Purple TeamСовместный формат учений, в котором red и blue team открыто работают вместе, чтобы улучшать обнаружение и реагирование почти в реальном времени.
Purple team — это сплав «красных» и «синих». В отличие от скрытной оценки, такое упражнение прозрачно: наступательные операторы выполняют конкретные TTP, а защитники одновременно наблюдают телеметрию, проверяют детекты и сразу же подкручивают правила. Цель — не «победить», а максимизировать обучение по каждой технике и оставить организации измеримые улучшения: новые правила, лучшие логи, настроенные оповещения, более быстрые ранбуки. Обычно объём purple-учений задаётся по MITRE ATT&CK; этот формат хорошо закрывает пробелы видимости, которые традиционный red team выявляет, но не успевает устранить.
● Примеры
- 01
Двухдневное упражнение, где red team последовательно выполняет 20 техник ATT&CK, а blue в реальном времени тюнит детекты.
- 02
Постоянная purple-программа, еженедельно эмулирующая свежие плейбуки шифровальщиков.
● Частые вопросы
Что такое Purple Team?
Совместный формат учений, в котором red и blue team открыто работают вместе, чтобы улучшать обнаружение и реагирование почти в реальном времени.
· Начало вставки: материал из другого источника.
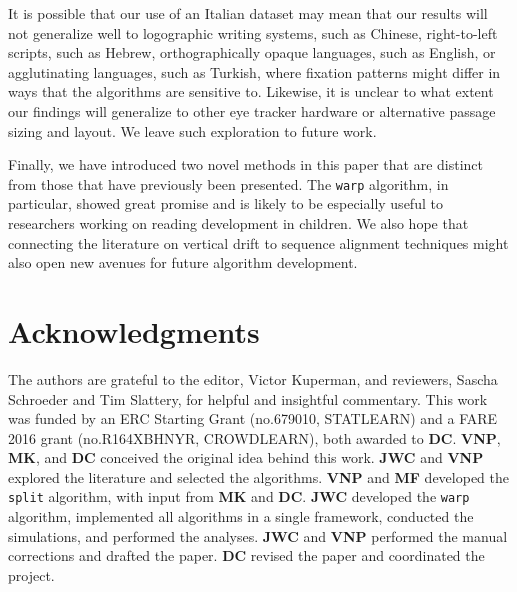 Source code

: \documentclass[doc,biblatex]{apa7}
\begin{document}
It is possible that our use of an Italian dataset may mean that our results will not generalize well to logographic writing systems, such as Chinese, right-to-left scripts, such as Hebrew, orthographically opaque languages, such as English, or agglutinating languages, such as Turkish, where fixation patterns might differ in ways that the algorithms are sensitive to. Likewise, it is unclear to what extent our findings will generalize to other eye tracker hardware or alternative passage sizing and layout. We leave such exploration to future work.

Finally, we have introduced two novel methods in this paper that are distinct from those that have previously been presented. The \texttt{warp} algorithm, in particular, showed great promise and is likely to be especially useful to researchers working on reading development in children. We also hope that connecting the literature on vertical drift to sequence alignment techniques might also open new avenues for future algorithm development.


\section{Acknowledgments}

The authors are grateful to the editor, Victor Kuperman, and reviewers, Sascha Schroeder and Tim Slattery, for helpful and insightful commentary. This work was funded by an ERC Starting Grant (no.\@ 679010, STATLEARN) and a FARE 2016 grant (no.\@ R164XBHNYR, CROWDLEARN), both awarded to \textbf{DC}. \textbf{VNP}, \textbf{MK}, and \textbf{DC} conceived the original idea behind this work. \textbf{JWC} and \textbf{VNP} explored the literature and selected the algorithms. \textbf{VNP} and \textbf{MF} developed the \texttt{split} algorithm, with input from \textbf{MK} and \textbf{DC}. \textbf{JWC} developed the \texttt{warp} algorithm, implemented all algorithms in a single framework, conducted the simulations, and performed the analyses. \textbf{JWC} and \textbf{VNP} performed the manual corrections and drafted the paper. \textbf{DC} revised the paper and coordinated the project.





\printbibliography
\end{document}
Относится к категории Защита и операции в кибербезопасности.
Что означает Purple Team?
Совместный формат учений, в котором red и blue team открыто работают вместе, чтобы улучшать обнаружение и реагирование почти в реальном времени.
Как защититься от Purple Team?
Защита от Purple Team обычно сочетает технические меры и операционные практики, как описано в определении выше.